El ferrocarril metropolitano de Santiago es uno de los orgullos de la capital y del país entero. Desde sus orígenes, en los años '60, hasta ahora que es parte fundamental del sistema integrado de transporte público, ha crecido sostenidamente: hoy cuenta con 108 estaciones en 103 kilómetros de vías -el segundo más extenso en Latinoamérica después de México- y alcanza 2.5 millones de pasajeros por día.
Conviene recordar que Metro es una sociedad anónima cuyos principales accionistas son CORFO y el Fisco. Además del transporte, administra una suma de espacios públicos equivalentes al Parque Forestal, cuya intensidad de uso es sólo comparable a la de un centro comercial en Navidad. Metro, una empresa financiada en parte por el Estado y que ofrece un servicio público estratégico, está obligado, por estas condiciones, a dar en su propio espacio el mejor ejemplo posible de urbanidad.
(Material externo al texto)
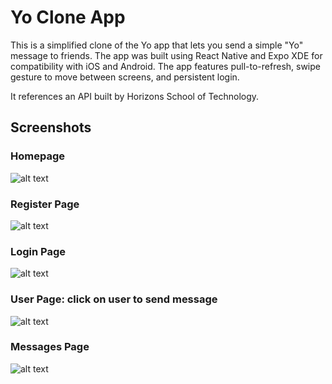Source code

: # Yo Clone App

This is a simplified clone of the Yo app that lets you send a simple "Yo" message to friends. The app was built using React Native and Expo XDE for compatibility with iOS and Android. The app features pull-to-refresh, swipe gesture to move between screens, and persistent login.

It references an API built by Horizons School of Technology.

## Screenshots

### Homepage

![alt text](Screenshots/1.png)

### Register Page
![alt text](Screenshots/2.png )

### Login Page
![alt text](Screenshots/3.png )

### User Page: click on user to send message
![alt text](Screenshots/4.png )

### Messages Page
![alt text](Screenshots/5.png )
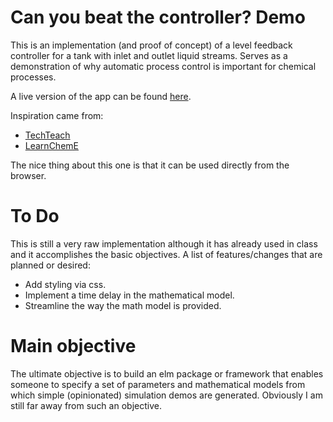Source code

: # Can you beat the controller? Demo

This is an implementation (and proof of concept) of a level feedback controller for a tank with inlet and outlet liquid streams. Serves as a demonstration of why automatic process control is important for chemical processes.

A live version of the app can be found [here](http://paws.kettering.edu/~sturgmancohen/realtime "Live Version of the Demo").

Inspiration came from:
  * [TechTeach](http://techteach.no/simview/)
  * [LearnChemE](http://www.learncheme.com/simulations)
  
The nice thing about this one is that it can be used directly from the browser.

# To Do

This is still a very raw implementation although it has already used in class and it accomplishes the basic objectives. A list of features/changes that are planned or desired:

  * Add styling via css.
  * Implement a time delay in the mathematical model.
  * Streamline the way the math model is provided.
  
# Main objective

The ultimate objective is to build an elm package or framework that enables someone to specify a set of parameters and mathematical models from which simple (opinionated) simulation demos are generated. Obviously I am still far away from such an objective.
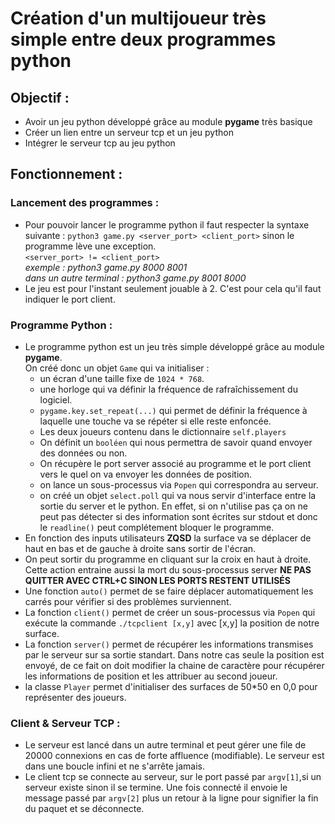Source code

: # Création d'un multijoueur très simple entre deux programmes python

## Objectif :

- Avoir un jeu python développé grâce au module **pygame** très basique
- Créer un lien entre un serveur tcp et un jeu python
- Intégrer le serveur tcp au jeu python

## Fonctionnement :

### Lancement des programmes :

- Pour pouvoir lancer le programme python il faut respecter la syntaxe suivante : `python3 game.py <server_port> <client_port>` sinon le programme lève une exception. <br>`<server_port> != <client_port>` <br>_exemple : python3 game.py 8000 8001 <br> dans un autre terminal : python3 game.py 8001 8000_
- Le jeu est pour l'instant seulement jouable à 2. C'est pour cela qu'il faut indiquer le port client.

### Programme Python :

- Le programme python est un jeu très simple développé grâce au module **pygame**.
  <br>On créé donc un objet `Game` qui va initialiser :
  - un écran d'une taille fixe de `1024 * 768`.
  - une horloge qui va définir la fréquence de rafraîchissement du logiciel.
  - `pygame.key.set_repeat(...)` qui permet de définir la fréquence à laquelle une touche va se répéter si elle reste enfoncée.
  - Les deux joueurs contenu dans le dictionnaire `self.players`
  - On définit un `booléen` qui nous permettra de savoir quand envoyer des données ou non.
  - On récupère le port server associé au programme et le port client vers le quel on va envoyer les données de position.
  - on lance un sous-processus via `Popen` qui correspondra au serveur.
  - on créé un objet `select.poll` qui va nous servir d'interface entre la sortie du server et le python. En effet, si on n'utilise pas ça on ne peut pas détecter si des information sont écrites sur stdout et donc le `readline()` peut complétement bloquer le programme.
- En fonction des inputs utilisateurs **ZQSD** la surface va se déplacer de haut en bas et de gauche à droite sans sortir de l'écran.
- On peut sortir du programme en cliquant sur la croix en haut à droite. Cette action entraine aussi la mort du sous-processus server **NE PAS QUITTER AVEC CTRL+C SINON LES PORTS RESTENT UTILISÉS**
- Une fonction `auto()` permet de se faire déplacer automatiquement les carrés pour vérifier si des problèmes surviennent.
- La fonction `client()` permet de créer un sous-processus via `Popen` qui exécute la commande `./tcpclient [x,y]` avec [x,y] la position de notre surface.
- La fonction `server()` permet de récupérer les informations transmises par le serveur sur sa sortie standart. Dans notre cas seule la position est envoyé, de ce fait on doit modifier la chaine de caractère pour récupérer les informations de position et les attribuer au second joueur.
- la classe `Player` permet d'initialiser des surfaces de 50\*50 en 0,0 pour représenter des joueurs.

### Client & Serveur TCP :

- Le serveur est lancé dans un autre terminal et peut gérer une file de 20000 connexions en cas de forte affluence (modifiable). Le serveur est dans une boucle infini et ne s'arrête jamais.
- Le client tcp se connecte au serveur, sur le port passé par `argv[1]`,si un serveur existe sinon il se termine. Une fois connecté il envoie le message passé par `argv[2]` plus un retour à la ligne pour signifier la fin du paquet et se déconnecte.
Metro ha abordado, con los años, excelentes iniciativas de promoción cultural. Desde 1993 existe MetroArte, un proyecto que incorpora obras de arte (algunas tan espectaculares como la de Toral en la estación Universidad de Chile o la de Matta en Quinta Normal), y en 1999 formó la Corporación Cultural, responsable de eventos multitudinarios y de gran calidad. Todo esto es un lujo que el ciudadano agradece. Pero nada de esto es suficientemente trascendente si no está refrendado por un principio superior de absoluta dignidad en el uso del espacio público, responsabilidad que en este caso recae exclusivamente en el administrador.
Me explico: De nada sirve exhibir las obras de arte más sublimes, si simultáneamente el público advierte absoluta indiferencia por la belleza y armonía del entorno. Es inexplicable que, bajo el pretexto de generar ingresos, se permita cualquier cosa, como es revestir cuanta superficie sea posible (muros a todo lo alto, torniquetes, peldaños, convoyes completos por dentro y fuera) con un mezquino autoadhesivo a granel, forzando publicidad en pasajeros cautivos como quien engorda un ganso para comer su hígado. Similarmente, tampoco sirven de mucho las célebres ruedas neumáticas, ingenio francés con que creímos tener el Metro más silencioso del planeta, si en los andenes debemos sufrir televisión a volumen descabellado (que debería ser muda), o si en los vagones debemos sufrir chicharras y una batería de anuncios pregrabados y repetidos hasta la náusea, todo siempre a volumen insensato, estación tras estación, sin regalarnos siquiera un instante de recogimiento o lectura. ¿Exagero?
Finalmente, una súplica: Que no destruyan, como pretenden, los revestimientos decorativos de cerámica y mosaicos vítreos de las estaciones de los años '70 y '80. Se trata de obras patrimoniales no sólo por sus diseños característicos, sino también porque están hechos con piezas fabricadas en Chile (en la prestigiosa fábrica IRMIR), cuya calidad y originalidad Metro jamás podrá igualar. En vez de remodelar estaciones como quien redecora una vitrina, lo que una empresa orgullosa haría es restaurar los muros a su estado original. Así se hace -téngase presente- en los metros de otras ciudades; ciudades con historia, ciudades queridas, ciudades bellas.